For more than twenty years, I have practiced as a media lawyer — a solicitor admitted to the courts of England and Wales. There, the independent body of the Law Society drives excellence in the profession. But having heard the call to arms of requalification, I obtained a Masters in American Law at Fordham and joined the City Bar, sat for the bar exam, and only last November was happily admitted as an attorney in the First Division of New York. Solemnly swearing to discharge the duties of attorney to the best of my ability was a proud moment for this born-again lawyer.
As the New York City Bar Association celebrates its 150th year, I celebrate my first year as one of its admitted members. And while the City Bar looks back with pride over its achievements in equipping and mobilizing the legal profession to the heady heights of excellence, I look forward to striving for excellence as one of its mobilized members under its guidance.

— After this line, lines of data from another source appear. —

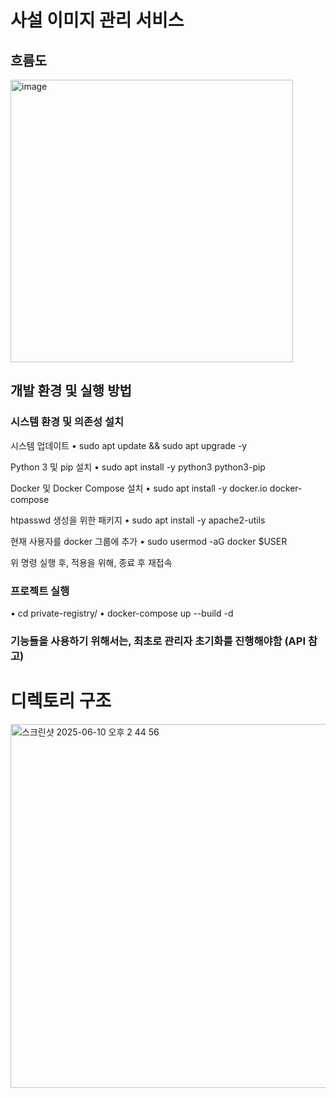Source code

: # 사설 이미지 관리 서비스


## 흐름도
<img width="452" alt="image" src="https://github.com/user-attachments/assets/530a3178-4d11-49bc-8767-e30698f783f2" />


## 개발 환경 및 실행 방법

### 시스템 환경 및 의존성 설치
시스템 업데이트
•	sudo apt update && sudo apt upgrade -y

Python 3 및 pip 설치
•	sudo apt install -y python3 python3-pip

Docker 및 Docker Compose 설치
•	sudo apt install -y docker.io docker-compose

htpasswd 생성을 위한 패키지
•	sudo apt install -y apache2-utils

현재 사용자를 docker 그룹에 추가
•	sudo usermod -aG docker $USER

위 명령 실행 후, 적용을 위해, 종료 후 재접속

### 프로젝트 실행
•	cd private-registry/
•	docker-compose up --build -d


### 기능들을 사용하기 위해서는, 최초로 관리자 초기화를 진행해야함 (API 참고)


# 디렉토리 구조
<img width="582" alt="스크린샷 2025-06-10 오후 2 44 56" src="https://github.com/user-attachments/assets/7e330146-5267-460b-87e0-5d73e81f186c" />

A line from the poet Robert Browning has guided me throughout my professional career, "Ah, but a man's aim should exceed his grasp, or what's a heaven for?" The City Bar's mission to promote the reform of law, uphold the rule of law and access to justice in support of a fair society and the public interest may at times appear at the very edge of our grasp. But as American attorneys (and English lawyers) we continue to aim high as Browning suggests, and I look forward to doing so as a new member of the New York City Bar Association, wishing it a very happy birthday, as I do so.